Projects
National Data Platform
The National Data Platform, or NDP, is a federated and extensible data ecosystem to promote collaboration, innovation, and equitable use of data on top of existing cyberinfrastructure capabilities.
NDP is envisioned as a broad data ecosystem to enable data-enabled and AI-integrated research and education workflows.
NDP aims to:
- Facilitate data registration, discovery and usage through a centralized hub
- Enhance distributed CI capabilities through distributed points of presence
- Cultivate resources for classroom education and data challenges
- Assist research and learning through personalized workspaces

NOURISH
NOURISH empowers people to build small businesses that make fresh food widely available, affordable, and convenient for all.
NOURISH app provides current and future small business owners with access to:
- Chat-based interface available in multiple languages
- Loan and grant information
- Online maps that optimize the placement of fresh food outlets for foot traffic
- Help with navigating the convoluted business permitting process
- AI-enabled guidance on affordable ways to locally source fresh ingredients

AWESOME
A Tri-Store Data System for Multi-Model Analytics
Modern data science applications increasingly use heterogeneous data sources and analytics, leading to growing interest in polystore systems. Instead of a general-purpose polystore system, we present AWESOME (Analytics WorkbEnch for SOcial MEdia), a cutting-edge specialized “tri-store” system tailored to analytics workloads spanning relational, graph, and text data. AWESOME features a powerful domain-specific language, ADIL, which empowers users to concisely express complex applications involving cross-DBMSs queries, text and graph analytical functions, and transformations across the three data types. By incorporating a learned optimizer, it intelligently selects the optimal platform for analytical functions and the most efficient data stores for intermediate processing, which eliminates the need for users to grapple with intricate coding or complex decision-making in heterogeneous data environments.

UCSF Industry Documents
Semantic Search for the Digital Library
The UCSF Digital Library has over 22 million documents containing a heterogeneous collection of research papers, reports, emails, industrial memos and so forth that have been collected to support research in areas like public health, policy and drug industry practices. The goal of the project is to enable researchers to perform progressive, contextual search on documents based on the concepts, entities, events, and their relationships. The contextual search will be enabled by a natural language like interface. In collaboration with researchers and digital librarians from UCSF, we will develop efficient indexing techniques to analyze these documents and offer a low-latency mechanism to keep the indices updated as new documents are added.

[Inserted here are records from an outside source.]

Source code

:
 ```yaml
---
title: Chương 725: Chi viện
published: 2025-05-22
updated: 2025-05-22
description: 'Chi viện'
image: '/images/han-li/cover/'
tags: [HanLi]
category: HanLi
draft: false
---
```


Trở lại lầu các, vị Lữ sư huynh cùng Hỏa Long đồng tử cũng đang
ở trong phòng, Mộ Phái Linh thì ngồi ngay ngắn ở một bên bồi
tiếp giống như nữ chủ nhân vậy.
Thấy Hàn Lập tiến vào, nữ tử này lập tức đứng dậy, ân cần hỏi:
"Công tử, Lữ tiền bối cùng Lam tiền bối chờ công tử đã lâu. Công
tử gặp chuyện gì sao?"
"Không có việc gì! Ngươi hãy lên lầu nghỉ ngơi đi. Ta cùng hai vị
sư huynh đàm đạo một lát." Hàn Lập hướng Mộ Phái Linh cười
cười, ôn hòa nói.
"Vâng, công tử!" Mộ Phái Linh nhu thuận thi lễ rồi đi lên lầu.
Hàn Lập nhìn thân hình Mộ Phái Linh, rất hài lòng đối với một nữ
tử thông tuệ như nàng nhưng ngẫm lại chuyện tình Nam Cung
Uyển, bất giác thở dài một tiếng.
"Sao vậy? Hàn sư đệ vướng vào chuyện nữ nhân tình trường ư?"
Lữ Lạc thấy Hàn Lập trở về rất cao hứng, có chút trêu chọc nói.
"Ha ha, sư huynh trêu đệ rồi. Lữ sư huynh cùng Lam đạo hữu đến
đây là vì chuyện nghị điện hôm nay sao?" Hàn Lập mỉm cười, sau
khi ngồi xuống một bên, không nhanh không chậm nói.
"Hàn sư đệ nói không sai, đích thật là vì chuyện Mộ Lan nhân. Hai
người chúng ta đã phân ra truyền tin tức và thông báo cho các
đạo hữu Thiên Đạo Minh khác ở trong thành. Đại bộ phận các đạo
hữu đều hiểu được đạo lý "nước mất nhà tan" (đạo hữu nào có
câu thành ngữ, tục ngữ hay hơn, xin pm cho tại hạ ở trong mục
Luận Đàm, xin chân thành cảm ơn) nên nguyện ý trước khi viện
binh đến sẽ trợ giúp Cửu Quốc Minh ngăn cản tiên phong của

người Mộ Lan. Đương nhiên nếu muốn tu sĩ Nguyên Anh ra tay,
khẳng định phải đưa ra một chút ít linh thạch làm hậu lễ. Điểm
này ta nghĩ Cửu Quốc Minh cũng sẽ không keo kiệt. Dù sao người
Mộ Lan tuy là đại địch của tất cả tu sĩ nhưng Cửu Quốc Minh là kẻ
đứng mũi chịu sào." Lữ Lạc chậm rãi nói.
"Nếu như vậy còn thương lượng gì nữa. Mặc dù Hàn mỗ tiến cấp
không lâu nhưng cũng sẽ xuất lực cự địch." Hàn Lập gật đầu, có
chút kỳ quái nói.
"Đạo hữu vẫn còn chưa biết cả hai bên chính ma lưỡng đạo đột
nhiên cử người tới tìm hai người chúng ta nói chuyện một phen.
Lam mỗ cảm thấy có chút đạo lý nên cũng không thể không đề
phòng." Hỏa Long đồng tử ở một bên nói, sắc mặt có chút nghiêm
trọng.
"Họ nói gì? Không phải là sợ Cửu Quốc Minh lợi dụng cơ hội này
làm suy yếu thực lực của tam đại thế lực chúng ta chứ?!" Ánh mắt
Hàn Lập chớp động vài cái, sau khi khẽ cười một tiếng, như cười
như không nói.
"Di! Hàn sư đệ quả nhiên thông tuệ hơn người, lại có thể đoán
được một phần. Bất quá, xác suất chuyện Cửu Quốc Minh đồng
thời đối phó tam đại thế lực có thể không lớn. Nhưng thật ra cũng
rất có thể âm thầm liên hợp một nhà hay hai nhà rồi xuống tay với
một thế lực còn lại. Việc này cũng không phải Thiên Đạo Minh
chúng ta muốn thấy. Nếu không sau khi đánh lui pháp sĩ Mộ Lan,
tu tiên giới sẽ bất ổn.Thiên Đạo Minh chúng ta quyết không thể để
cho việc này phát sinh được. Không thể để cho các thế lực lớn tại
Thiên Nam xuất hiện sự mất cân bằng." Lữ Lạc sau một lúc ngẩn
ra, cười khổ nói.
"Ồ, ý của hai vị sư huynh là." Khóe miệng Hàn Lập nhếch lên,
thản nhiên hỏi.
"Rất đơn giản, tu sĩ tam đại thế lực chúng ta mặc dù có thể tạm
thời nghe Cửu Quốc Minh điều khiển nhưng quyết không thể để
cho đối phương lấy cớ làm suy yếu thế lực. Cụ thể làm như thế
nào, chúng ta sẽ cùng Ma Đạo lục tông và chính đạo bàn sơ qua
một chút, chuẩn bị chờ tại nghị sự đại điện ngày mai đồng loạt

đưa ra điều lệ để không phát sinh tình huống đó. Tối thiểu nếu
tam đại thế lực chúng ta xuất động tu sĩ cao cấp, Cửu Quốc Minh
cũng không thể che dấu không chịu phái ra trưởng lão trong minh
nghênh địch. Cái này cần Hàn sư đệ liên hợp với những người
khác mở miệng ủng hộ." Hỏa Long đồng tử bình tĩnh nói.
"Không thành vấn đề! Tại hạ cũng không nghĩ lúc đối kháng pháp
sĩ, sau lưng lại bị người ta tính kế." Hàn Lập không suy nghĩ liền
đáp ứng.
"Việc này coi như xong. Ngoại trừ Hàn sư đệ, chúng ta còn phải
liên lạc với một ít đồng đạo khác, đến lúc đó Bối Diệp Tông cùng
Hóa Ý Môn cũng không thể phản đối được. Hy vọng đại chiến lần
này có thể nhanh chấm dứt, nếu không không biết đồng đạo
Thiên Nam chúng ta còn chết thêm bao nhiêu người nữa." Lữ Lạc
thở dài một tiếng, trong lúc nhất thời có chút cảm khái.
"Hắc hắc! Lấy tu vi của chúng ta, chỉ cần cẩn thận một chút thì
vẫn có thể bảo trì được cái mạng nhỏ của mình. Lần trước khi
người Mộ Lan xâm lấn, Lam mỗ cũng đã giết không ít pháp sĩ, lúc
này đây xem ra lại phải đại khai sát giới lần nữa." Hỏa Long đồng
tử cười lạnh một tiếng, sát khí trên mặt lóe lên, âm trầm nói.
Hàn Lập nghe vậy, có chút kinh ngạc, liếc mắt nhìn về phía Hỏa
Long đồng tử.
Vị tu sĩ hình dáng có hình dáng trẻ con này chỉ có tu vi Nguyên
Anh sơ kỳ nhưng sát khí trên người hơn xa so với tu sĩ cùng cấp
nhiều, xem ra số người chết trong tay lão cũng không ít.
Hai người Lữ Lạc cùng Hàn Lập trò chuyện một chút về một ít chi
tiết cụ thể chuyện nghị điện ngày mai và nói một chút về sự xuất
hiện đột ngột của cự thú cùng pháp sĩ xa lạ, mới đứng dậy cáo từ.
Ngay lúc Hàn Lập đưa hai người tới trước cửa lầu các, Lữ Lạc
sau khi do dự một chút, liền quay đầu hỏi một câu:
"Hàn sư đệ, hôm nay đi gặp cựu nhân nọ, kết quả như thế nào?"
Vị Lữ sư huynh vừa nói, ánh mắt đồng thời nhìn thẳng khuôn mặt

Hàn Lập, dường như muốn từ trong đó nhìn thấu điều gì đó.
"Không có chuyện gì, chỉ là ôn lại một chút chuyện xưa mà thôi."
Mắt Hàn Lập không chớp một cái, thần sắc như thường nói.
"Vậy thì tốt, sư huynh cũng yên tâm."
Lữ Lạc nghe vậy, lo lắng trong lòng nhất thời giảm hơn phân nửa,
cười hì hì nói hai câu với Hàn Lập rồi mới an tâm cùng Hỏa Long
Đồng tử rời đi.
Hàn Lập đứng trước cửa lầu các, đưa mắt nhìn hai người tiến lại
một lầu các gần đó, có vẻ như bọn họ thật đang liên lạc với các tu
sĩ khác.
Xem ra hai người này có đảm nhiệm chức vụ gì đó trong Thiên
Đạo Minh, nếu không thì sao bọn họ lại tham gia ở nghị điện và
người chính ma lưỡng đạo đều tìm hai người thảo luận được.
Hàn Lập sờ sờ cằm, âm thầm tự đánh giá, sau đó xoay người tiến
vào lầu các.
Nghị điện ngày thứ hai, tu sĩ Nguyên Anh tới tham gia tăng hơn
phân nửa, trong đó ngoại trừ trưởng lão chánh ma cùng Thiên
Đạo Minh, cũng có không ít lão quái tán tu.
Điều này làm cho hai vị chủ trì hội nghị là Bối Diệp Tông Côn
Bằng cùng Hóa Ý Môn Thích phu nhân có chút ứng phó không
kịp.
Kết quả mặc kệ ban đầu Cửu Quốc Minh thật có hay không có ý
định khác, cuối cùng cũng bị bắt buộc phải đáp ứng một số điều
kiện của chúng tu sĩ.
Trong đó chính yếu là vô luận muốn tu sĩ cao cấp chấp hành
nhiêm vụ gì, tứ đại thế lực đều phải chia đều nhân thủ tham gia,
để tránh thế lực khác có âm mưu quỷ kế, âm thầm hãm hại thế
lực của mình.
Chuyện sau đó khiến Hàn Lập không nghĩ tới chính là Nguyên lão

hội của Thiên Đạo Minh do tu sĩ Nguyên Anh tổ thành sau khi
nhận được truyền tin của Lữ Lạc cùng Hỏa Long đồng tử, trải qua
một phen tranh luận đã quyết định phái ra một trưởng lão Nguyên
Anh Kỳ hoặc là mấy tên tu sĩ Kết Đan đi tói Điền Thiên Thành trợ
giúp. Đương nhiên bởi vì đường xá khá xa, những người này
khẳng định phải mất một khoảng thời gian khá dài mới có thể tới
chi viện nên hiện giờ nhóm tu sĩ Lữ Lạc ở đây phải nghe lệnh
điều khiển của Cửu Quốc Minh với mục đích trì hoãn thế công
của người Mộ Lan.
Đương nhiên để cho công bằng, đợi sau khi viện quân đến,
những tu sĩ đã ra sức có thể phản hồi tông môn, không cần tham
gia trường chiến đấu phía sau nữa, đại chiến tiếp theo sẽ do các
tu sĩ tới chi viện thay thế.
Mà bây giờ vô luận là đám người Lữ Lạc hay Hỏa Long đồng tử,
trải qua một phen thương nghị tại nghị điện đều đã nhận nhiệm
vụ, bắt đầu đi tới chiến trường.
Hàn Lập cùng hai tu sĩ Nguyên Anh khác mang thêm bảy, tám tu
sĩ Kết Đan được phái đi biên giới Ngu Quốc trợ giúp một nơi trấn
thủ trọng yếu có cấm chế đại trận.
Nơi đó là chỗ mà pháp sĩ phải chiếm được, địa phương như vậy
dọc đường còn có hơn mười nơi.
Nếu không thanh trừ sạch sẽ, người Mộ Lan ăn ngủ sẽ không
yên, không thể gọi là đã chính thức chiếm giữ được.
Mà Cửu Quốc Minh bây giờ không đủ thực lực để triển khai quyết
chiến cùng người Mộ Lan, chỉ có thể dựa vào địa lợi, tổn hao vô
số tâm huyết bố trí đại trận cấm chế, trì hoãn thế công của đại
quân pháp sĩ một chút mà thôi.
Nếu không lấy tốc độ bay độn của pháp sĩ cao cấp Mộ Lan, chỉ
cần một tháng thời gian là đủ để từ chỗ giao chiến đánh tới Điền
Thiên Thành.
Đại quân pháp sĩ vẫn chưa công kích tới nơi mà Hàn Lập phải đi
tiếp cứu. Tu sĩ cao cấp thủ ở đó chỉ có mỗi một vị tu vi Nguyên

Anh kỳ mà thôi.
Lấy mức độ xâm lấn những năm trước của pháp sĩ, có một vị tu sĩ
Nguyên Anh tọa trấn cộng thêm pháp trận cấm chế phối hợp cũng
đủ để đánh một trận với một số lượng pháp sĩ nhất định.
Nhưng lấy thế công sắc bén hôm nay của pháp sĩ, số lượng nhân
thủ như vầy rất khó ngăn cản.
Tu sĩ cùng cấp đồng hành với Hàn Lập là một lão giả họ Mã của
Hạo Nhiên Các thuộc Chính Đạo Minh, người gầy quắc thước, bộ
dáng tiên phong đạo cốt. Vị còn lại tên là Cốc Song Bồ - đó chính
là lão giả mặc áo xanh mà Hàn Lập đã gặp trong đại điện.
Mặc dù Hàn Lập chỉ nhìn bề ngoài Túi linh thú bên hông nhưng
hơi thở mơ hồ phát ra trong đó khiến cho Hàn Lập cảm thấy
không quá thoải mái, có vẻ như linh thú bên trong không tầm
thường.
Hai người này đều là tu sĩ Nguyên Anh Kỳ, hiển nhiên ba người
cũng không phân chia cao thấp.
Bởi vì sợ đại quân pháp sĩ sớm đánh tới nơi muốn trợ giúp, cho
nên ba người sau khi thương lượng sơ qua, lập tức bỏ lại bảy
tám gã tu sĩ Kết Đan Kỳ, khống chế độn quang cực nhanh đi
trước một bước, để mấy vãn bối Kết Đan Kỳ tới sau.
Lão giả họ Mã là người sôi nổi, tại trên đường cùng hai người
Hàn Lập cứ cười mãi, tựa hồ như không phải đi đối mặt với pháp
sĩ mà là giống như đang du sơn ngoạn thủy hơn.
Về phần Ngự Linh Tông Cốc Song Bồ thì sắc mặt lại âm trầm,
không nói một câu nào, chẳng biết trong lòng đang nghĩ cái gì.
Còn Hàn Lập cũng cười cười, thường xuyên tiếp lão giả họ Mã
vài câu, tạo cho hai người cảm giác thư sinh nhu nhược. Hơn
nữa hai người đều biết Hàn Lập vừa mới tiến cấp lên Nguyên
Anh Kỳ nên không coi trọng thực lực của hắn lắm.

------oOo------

Physiological Data Analysis
In collaboration with the Smarr Lab (Shu Chien – Gene Lay Department of Bioengineering & Halicioğlu Data Science Institute, UCSD), we are developing information management techniques for large-scale time-series data that monitor multimodal physiological signals. These signals can come from wearable, in-body, or near-body devices that emit data. Depending on the device, the data may come in a streaming form or in periodically delivered batches. The time-series data may be accompanied by auxiliary data (e.g., medication history, surveys) about the subjects, such that both forms of information can be jointly analyzed. Further, the data may need to be deidentified for analysis and re-identified before analytical results are communicated back to the subjects. Application areas to date include sensor data analysis for COVID-19 prediction, identification of physiological correlates to mental health conditions, detection of pregnancy and prediction of complications, and glucose level prediction for diabetes management.